__ACTIVITY__
Copy each line in the data that includes the word "normalsize".

__RECORDS SUPPLIED__

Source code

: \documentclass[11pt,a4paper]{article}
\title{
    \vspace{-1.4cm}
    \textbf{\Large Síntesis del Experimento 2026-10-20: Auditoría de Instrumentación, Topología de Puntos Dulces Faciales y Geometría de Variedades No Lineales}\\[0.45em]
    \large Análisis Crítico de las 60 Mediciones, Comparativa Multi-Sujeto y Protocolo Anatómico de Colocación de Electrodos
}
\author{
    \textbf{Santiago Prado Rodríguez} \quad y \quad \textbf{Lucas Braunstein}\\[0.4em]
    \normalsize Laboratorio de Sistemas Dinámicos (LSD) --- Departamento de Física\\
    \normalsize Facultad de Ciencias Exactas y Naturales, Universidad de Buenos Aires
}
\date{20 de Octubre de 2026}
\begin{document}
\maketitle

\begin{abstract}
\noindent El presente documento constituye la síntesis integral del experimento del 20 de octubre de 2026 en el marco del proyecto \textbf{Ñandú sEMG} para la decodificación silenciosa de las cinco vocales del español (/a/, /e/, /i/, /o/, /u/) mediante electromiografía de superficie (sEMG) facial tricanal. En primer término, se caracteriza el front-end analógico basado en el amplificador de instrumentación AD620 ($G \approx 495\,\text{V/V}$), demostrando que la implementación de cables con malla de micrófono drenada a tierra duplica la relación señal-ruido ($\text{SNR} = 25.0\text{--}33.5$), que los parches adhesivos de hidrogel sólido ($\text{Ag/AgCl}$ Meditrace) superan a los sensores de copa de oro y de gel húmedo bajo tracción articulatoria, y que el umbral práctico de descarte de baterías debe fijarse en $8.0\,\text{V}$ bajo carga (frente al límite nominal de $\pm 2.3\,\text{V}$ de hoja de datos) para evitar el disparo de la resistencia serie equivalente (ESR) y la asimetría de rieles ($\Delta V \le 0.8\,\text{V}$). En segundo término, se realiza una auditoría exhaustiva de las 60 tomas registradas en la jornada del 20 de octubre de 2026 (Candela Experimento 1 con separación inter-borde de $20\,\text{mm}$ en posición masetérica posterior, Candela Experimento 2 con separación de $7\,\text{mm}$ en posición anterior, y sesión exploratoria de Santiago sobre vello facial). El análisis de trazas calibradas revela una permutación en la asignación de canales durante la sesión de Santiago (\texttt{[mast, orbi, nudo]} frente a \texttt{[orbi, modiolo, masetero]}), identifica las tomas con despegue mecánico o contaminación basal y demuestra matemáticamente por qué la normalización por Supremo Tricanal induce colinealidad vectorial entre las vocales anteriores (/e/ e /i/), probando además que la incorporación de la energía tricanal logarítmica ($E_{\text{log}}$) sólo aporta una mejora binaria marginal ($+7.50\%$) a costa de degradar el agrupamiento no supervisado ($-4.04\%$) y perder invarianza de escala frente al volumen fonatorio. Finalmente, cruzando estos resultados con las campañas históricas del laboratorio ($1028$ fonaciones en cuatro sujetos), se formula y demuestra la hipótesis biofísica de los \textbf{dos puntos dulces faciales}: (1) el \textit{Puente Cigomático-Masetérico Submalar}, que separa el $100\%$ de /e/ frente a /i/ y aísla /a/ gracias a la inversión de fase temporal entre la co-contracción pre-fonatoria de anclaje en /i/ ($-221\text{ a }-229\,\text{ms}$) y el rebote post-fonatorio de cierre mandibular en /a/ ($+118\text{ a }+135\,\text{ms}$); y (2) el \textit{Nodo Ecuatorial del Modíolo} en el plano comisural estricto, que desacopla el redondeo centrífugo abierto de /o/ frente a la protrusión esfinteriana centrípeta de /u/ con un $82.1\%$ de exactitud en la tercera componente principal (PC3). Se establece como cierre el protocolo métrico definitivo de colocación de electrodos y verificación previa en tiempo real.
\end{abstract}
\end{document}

__ANSWER SECTION__
    \normalsize Laboratorio de Sistemas Dinámicos (LSD) --- Departamento de Física\\
    \normalsize Facultad de Ciencias Exactas y Naturales, Universidad de Buenos Aires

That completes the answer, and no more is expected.